* _Task prompt_: Records follow. Copy every line with "What".

*** Record excerpts ***

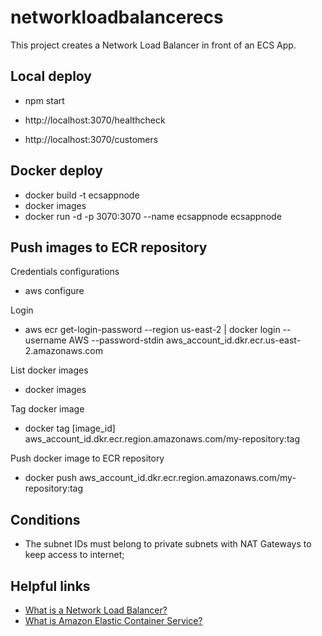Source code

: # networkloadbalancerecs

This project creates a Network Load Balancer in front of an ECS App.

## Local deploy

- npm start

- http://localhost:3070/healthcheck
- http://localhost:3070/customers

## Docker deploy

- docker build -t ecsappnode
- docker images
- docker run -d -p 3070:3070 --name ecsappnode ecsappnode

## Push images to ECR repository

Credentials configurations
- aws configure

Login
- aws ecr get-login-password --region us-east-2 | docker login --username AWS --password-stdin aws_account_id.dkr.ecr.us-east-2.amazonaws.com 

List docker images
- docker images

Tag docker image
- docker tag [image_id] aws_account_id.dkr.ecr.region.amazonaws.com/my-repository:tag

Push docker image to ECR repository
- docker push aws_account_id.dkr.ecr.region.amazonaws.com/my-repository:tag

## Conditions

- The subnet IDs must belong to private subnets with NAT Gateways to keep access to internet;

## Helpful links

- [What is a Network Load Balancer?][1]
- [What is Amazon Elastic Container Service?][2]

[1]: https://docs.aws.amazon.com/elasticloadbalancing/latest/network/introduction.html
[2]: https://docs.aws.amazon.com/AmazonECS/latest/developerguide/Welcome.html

*** End of Record excerpts ***
*** Record excerpts ***

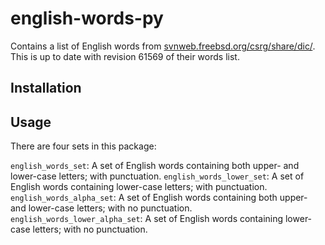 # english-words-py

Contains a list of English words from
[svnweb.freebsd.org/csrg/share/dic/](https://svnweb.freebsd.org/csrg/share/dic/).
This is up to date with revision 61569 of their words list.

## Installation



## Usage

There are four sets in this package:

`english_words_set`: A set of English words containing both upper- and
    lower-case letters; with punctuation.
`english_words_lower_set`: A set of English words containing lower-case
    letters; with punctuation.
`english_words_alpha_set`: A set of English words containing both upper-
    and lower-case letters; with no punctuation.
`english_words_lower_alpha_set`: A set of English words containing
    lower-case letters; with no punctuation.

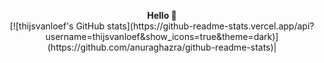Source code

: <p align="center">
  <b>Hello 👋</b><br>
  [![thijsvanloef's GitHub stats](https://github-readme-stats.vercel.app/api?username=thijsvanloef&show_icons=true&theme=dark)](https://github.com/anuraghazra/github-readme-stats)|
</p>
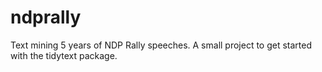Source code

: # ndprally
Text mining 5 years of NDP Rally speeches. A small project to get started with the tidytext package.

*** End of Record excerpts ***

* _Problem solution_:
- [What is a Network Load Balancer?][1]
- [What is Amazon Elastic Container Service?][2]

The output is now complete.